Suite de la procédure au niveau parlementaire
Le 23 mars 2020, la DélFin a donné son assentiment à des crédits urgents d’un montant total de 30,7 milliards de francs destinés à lutter contre la crise du coronavirus, conformément aux art.
28, al. 1, et
34, al. 1, de la loi sur les finances (LFC ; RS 611.0). Il s’agit de crédits urgents pour lesquels il est impossible d’attendre l’approbation du Parlement par la voie ordinaire, en raison de risques financiers.
L’art. 28, al. 3, et l’art. 34, al. 4, LFC prévoient que la convocation de l’Assemblée fédérale peut être demandée si le montant des crédits dépasse 500 millions de francs. La demande de convocation doit être déposée dans un délai d’une semaine après l’assentiment de la DélFin (soit jusqu’au 30 mars 2020). La session extraordinaire a alors lieu pendant la troisième semaine qui suit le dépôt de la demande de convocation de la session (semaine 16). Conformément à l’art. 2, al. 3, de la loi sur le Parlement (LParl ; RS 171.10), il faut un quart des membres de l’un des conseils pour convoquer une session extraordinaire. Selon l’art. 151, al. 2, de la Constitution fédérale, le Conseil fédéral peut lui aussi demander la convocation des conseils à une session extraordinaire. Compte tenu du montant élevé des crédits concernés, la DélFin part du principe qu’une séance extraordinaire sera effectivement convoquée.

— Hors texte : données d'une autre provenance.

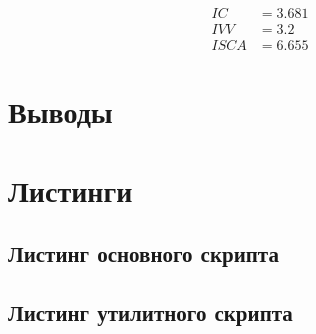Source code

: \begin{align*}
    IC &= 3.681 \\
    IVV &= 3.2 \\
    ISCA &= 6.655
\end{align*}

\clearpage

\section*{Выводы}

%
%
%

\clearpage

\section*{Листинги}

\subsection*{Листинг основного скрипта}


\subsection*{Листинг утилитного скрипта}


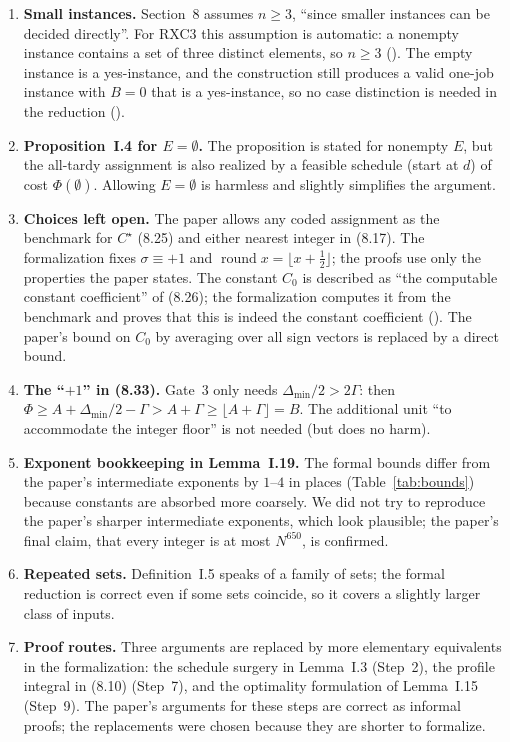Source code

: \documentclass[11pt]{article}
\DeclareMathOperator{\round}{round}
\begin{document}
\begin{enumerate}[leftmargin=20pt,itemsep=5pt]
\item \textbf{Small instances.} Section~8 assumes $n\ge3$, ``since smaller instances can be
  decided directly''. For RXC3 this assumption is automatic: a nonempty instance contains a
  set of three distinct elements, so $n\ge3$ (). The empty instance
  is a yes-instance, and the construction still produces a valid one-job instance with $B=0$
  that is a yes-instance, so no case distinction is needed in the reduction
  ().
\item \textbf{Proposition~I.4 for $E=\emptyset$.} The proposition is stated for nonempty $E$,
  but the all-tardy assignment is also realized by a feasible schedule (start at $d$) of cost
  $\Phi(\emptyset)$. Allowing $E=\emptyset$ is harmless and slightly simplifies the
  argument.
\item \textbf{Choices left open.} The paper allows any coded assignment as the benchmark for
  $C^\star$ (8.25) and either nearest integer in (8.17). The formalization fixes $\sigma\equiv+1$
  and $\round x=\lfloor x+\frac12\rfloor$; the proofs use only the properties the paper
  states. The constant $C_0$ is described as ``the computable constant coefficient'' of (8.26);
  the formalization computes it from the benchmark and proves that this is indeed the constant
  coefficient (). The paper's bound on $C_0$ by averaging over all sign
  vectors is replaced by a direct bound.
\item \textbf{The ``$+1$'' in (8.33).} Gate~3 only needs $\Delta_{\min}/2>2\Gamma$: then
  $\Phi\ge A+\Delta_{\min}/2-\Gamma>A+\Gamma\ge\lfloor A+\Gamma\rfloor=B$. The additional unit
  ``to accommodate the integer floor'' is not needed (but does no harm).
\item \textbf{Exponent bookkeeping in Lemma~I.19.} The formal bounds differ from the paper's
  intermediate exponents by $1$--$4$ in places (Table~\ref{tab:bounds}) because constants are
  absorbed more coarsely. We did not try to reproduce the paper's sharper intermediate
  exponents, which look plausible; the paper's final claim, that every integer is at most
  $N^{650}$, is confirmed.
\item \textbf{Repeated sets.} Definition~I.5 speaks of a family of sets; the formal reduction is
  correct even if some sets coincide, so it covers a slightly larger class of inputs.
\item \textbf{Proof routes.} Three arguments are replaced by more elementary equivalents in the
  formalization: the schedule surgery in Lemma~I.3 (Step~2), the profile integral in (8.10)
  (Step~7), and the optimality formulation of Lemma~I.15 (Step~9). The paper's arguments for
  these steps are correct as informal proofs; the replacements were chosen because they are
  shorter to formalize.
\end{enumerate}
\end{document}
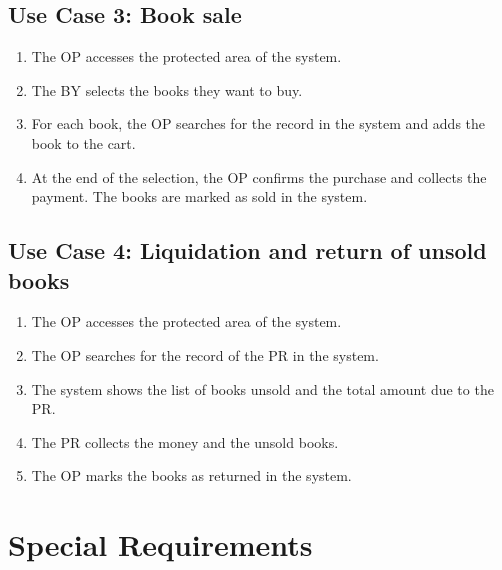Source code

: \subsection{Use Case 3: Book sale}

\begin{enumerate}
    \item The OP accesses the protected area of the system.
    \item The BY selects the books they want to buy.
    \item For each book, the OP searches for the record in the system and adds the book to the cart.
    \item At the end of the selection, the OP confirms the purchase and collects the payment. The books are marked as sold in the system.
\end{enumerate}

\subsection{Use Case 4: Liquidation and return of unsold books}

\begin{enumerate}
    \item The OP accesses the protected area of the system.
    \item The OP searches for the record of the PR in the system.
    \item The system shows the list of books unsold and the total amount due to the PR.
    \item The PR collects the money and the unsold books.
    \item The OP marks the books as returned in the system.
\end{enumerate}

\section{Special Requirements}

La DélFin ayant approuvé les avances proposées par le Conseil fédéral, il revient maintenant aux Commissions des finances (CdF) des deux conseils de procéder à l’examen préalable des crédits supplémentaires. Les présidents des CdF fixeront le calendrier des examens préalables au cours des prochains jours.
S’agissant du frein à l’endettement et de l’établissement du futur budget, la FinDél recommande aux CdF d’examiner la question du caractère exceptionnel des mesures arrêtées.
Conformément au ch. 7.4 des
principes d’action de la DélFin, seul le président de cette dernière est compétent pour la communication. Exclusivement pendant la durée de la conférence de presse de la DélFin du 23 mars 2020, les autres membres de la délégation présents sont autorisés à répondre aux questions des journalistes.